According to a CNN/Opinion Research Corp. poll, nearly 60 percent of Americans believe a depression is “somewhat likely” (38 percent) or “very likely” (21 percent). However, the CNNMoney.com article that reported on the findings noted that economists “generally don’t believe another depression is likely.”
If “irrational exuberance” helped drive the market up, “loss aversion” may help explain why people are feeling so down. Behavioral finance researchers note that most people much prefer to avoid losses than to acquire gains, which means bad news has a greater negative impact on us than good news has a positive impact. Sounds like a case for not checking our retirement accounts so often (assuming we’ve been wise with our asset allocation!).

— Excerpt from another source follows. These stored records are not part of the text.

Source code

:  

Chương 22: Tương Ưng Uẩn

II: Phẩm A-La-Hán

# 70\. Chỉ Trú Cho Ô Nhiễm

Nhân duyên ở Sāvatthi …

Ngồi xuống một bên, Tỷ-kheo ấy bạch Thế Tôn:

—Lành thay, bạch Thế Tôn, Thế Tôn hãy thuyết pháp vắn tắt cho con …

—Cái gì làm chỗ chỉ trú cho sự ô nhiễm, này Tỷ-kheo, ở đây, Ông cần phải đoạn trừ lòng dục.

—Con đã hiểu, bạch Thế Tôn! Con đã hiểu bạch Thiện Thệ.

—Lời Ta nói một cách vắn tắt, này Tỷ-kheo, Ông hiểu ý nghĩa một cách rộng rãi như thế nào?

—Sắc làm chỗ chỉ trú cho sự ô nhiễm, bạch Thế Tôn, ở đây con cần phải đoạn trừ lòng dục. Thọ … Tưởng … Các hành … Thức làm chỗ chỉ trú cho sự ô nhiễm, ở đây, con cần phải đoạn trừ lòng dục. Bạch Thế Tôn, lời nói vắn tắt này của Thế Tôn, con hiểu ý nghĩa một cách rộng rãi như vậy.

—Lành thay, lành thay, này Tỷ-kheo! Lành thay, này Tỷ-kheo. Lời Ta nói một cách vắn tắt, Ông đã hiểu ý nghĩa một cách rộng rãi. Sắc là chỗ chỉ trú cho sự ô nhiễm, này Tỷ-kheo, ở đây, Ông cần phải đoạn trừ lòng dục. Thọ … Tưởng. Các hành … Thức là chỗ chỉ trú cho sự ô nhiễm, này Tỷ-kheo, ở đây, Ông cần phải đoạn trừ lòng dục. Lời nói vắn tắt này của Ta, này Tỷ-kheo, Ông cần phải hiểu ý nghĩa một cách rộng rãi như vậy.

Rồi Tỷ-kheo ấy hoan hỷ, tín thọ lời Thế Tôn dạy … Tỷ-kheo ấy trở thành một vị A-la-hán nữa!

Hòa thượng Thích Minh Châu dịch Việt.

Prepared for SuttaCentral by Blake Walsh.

Taking our focus off of our own situation is another good idea for dealing with tough times. Wall Street Journal reporter Karen Blumenthal brought that point home in an article in today’s paper about why we are not likely to experience a depression. At the end of a piece that explained what’s different about our economy compared with the economy of 1929, she acknowledged feeling some personal angst over recent losses in her own investment portfolio. What’s helping her cope is the volunteer work she has done for over a decade, tutoring children whose families can’t afford school supplies or a visit to the dentist. “For the price of 45 minutes a week,” she wrote, “I return to my desk feeling as wealthy as one person needs to be.”